▶ **WORK ITEM**
Return every line of the data below that includes the string "dans".

Source records:
•••

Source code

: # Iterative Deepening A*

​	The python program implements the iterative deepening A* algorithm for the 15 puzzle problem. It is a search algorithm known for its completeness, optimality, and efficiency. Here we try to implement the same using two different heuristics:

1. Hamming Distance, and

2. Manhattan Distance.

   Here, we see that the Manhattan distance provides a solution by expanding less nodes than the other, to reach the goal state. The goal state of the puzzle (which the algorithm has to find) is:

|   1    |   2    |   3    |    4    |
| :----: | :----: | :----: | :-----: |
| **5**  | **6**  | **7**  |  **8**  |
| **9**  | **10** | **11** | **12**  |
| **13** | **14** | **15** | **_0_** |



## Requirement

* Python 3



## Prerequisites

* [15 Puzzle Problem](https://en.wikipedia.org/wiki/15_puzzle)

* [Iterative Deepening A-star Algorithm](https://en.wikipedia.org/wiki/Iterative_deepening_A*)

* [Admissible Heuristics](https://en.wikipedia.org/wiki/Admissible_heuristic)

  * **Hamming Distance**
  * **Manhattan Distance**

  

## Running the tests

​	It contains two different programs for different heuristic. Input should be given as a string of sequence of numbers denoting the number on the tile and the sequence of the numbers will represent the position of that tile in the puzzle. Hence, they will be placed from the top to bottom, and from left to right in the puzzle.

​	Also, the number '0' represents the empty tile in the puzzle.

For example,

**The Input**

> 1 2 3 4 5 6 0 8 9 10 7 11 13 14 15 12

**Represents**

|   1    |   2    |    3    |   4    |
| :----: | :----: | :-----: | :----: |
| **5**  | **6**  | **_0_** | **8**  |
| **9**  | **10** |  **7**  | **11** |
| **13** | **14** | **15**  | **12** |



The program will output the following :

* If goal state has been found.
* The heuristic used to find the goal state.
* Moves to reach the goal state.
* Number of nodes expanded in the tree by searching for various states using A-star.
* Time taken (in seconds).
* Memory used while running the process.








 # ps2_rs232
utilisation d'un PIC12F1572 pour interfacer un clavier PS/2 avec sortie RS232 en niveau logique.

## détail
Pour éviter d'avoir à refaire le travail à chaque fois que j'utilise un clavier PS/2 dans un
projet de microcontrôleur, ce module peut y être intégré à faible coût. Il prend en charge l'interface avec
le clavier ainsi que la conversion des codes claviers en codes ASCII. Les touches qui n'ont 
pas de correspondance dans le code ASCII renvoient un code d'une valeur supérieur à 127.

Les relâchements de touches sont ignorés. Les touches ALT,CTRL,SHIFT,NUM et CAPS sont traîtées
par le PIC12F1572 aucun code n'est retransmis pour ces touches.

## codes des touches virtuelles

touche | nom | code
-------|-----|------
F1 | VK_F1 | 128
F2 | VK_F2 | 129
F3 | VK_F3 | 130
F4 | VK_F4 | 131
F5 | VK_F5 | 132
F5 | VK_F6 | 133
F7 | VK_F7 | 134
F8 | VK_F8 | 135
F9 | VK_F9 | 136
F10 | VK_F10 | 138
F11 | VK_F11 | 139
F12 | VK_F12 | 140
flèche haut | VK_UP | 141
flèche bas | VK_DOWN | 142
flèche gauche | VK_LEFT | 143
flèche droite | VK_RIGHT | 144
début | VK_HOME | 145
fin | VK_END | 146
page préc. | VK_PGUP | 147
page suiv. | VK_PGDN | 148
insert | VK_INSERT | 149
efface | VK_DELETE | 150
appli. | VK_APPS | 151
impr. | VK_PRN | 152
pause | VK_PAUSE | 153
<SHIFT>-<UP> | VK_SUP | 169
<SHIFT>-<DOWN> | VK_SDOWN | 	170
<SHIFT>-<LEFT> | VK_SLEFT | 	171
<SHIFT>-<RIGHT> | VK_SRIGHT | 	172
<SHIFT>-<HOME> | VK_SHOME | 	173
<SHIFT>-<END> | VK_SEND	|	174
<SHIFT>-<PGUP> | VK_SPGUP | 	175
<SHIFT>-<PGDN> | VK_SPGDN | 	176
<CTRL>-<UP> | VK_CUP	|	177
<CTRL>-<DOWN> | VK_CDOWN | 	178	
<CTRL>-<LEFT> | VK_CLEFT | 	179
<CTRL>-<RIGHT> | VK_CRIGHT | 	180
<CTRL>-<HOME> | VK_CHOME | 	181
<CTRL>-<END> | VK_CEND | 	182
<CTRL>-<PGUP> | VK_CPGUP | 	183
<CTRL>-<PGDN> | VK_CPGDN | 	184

•••

▶ **RESPONSE TO THIS TASK**
Pour éviter d'avoir à refaire le travail à chaque fois que j'utilise un clavier PS/2 dans un
pas de correspondance dans le code ASCII renvoient un code d'une valeur supérieur à 127.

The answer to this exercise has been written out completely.